В 1997 г. положение с законными коррупционными льготами для высших чиновников стало изменяться. В отличие от указанного закона в Указе Президента Российской Федерации была сформулирована обязанность ежегодного представления этими лицами сведений о своих доходах и принадлежащем им имуществе. Почему же элита, контролирующая законодательный процесс, на это решилась? И почему именно теперь? Да по очень простой причине. Политическая элита пришла к власти бедной и по серьезному счету «неимущей». С 1992 по 1997 гг. происходило накопление ею капитала. Раздел же «пирога» крупной общенародной собственности к этому времени в основном закончился (в пользу многих лиц, относящихся к категории «А» или к ближайшему окружению этих лиц). Члены правительства, депутаты и другие высшие должностные лица перестали стесняться говорить, что они люди «не бедные». Более того, в политической борьбе богатство претендентов на высокие государственные должности стало выдаваться за положительное, в отличие от бедности, качество, в том числе и как одно из средств предупреждения коррупции («я богат, следовательно, я не подкупен»). Поэтому приобретенную за эти годы собственность необходимо было не только не скрывать, но, напротив, как-то легализовать. Однако и здесь не обошлось без лукавства. В соответствии с Указом должностные лица указанной категории обязаны были подавать свои налоговые декларации не в отделения налоговой инспекции по месту жительства (как все граждане), а непосредственно в центральный аппарат этой службы, который, кстати говоря, и обязан был осуществлять проверку представленных данных. Согласитесь, что, например, любому министру уж слишком просто было решить свой налоговый вопрос со своим коллегой – министром налоговиком. Более того, согласно этому Указу запрещалось публиковать в СМИ данные о доходах супруга и детей указанных лиц. Так что вспоминать по этому поводу один из афоризмов великого комбинатора (Остапа Бендера) – «лед тронулся, господа присяжные заседатели» в этом случае было явно преждевременно.

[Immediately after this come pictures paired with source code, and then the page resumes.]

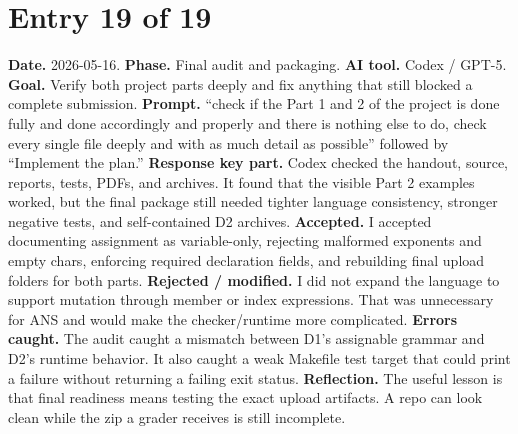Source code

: \documentclass[11pt,a4paper]{article}
\begin{document}
\section*{Entry 19 of 19}
\textbf{Date.} 2026-05-16.
\textbf{Phase.} Final audit and packaging.
\textbf{AI tool.} Codex / GPT-5.
\textbf{Goal.} Verify both project parts deeply and fix anything that still blocked a complete submission.
\textbf{Prompt.} ``check if the Part 1 and 2 of the project is done fully and done accordingly and properly and there is nothing else to do, check every single file deeply and with as much detail as possible'' followed by ``Implement the plan.''
\textbf{Response key part.} Codex checked the handout, source, reports, tests, PDFs, and archives. It found that the visible Part 2 examples worked, but the final package still needed tighter language consistency, stronger negative tests, and self-contained D2 archives.
\textbf{Accepted.} I accepted documenting assignment as variable-only, rejecting malformed exponents and empty chars, enforcing required declaration fields, and rebuilding final upload folders for both parts.
\textbf{Rejected / modified.} I did not expand the language to support mutation through member or index expressions. That was unnecessary for ANS and would make the checker/runtime more complicated.
\textbf{Errors caught.} The audit caught a mismatch between D1's assignable grammar and D2's runtime behavior. It also caught a weak Makefile test target that could print a failure without returning a failing exit status.
\textbf{Reflection.} The useful lesson is that final readiness means testing the exact upload artifacts. A repo can look clean while the zip a grader receives is still incomplete.
\end{document}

Считается, что с конца 2008 г. положение с этой проблемой резко изменилось. Объявленная Верховной властью война с коррупцией наконец то реализовалась в законодательстве. Накануне Нового (2009) года Президент России подписал принятые Государственной Думой и одобренные Советом Федерации Федерального Собрания Российской Федерации столь долгожданные для общества антикоррупционные законы, внесшие значительные изменения в отраслевое законодательство (уголовное, гражданское, административное и иное, в том числе в законы о статусе судей и законы о прокуратуре, а также милиции, ФСБ и других правоохранительных органах). Рассмотрим лишь один аспект указанных основных новелл этого законодательства с акцентом на их антикоррупционность.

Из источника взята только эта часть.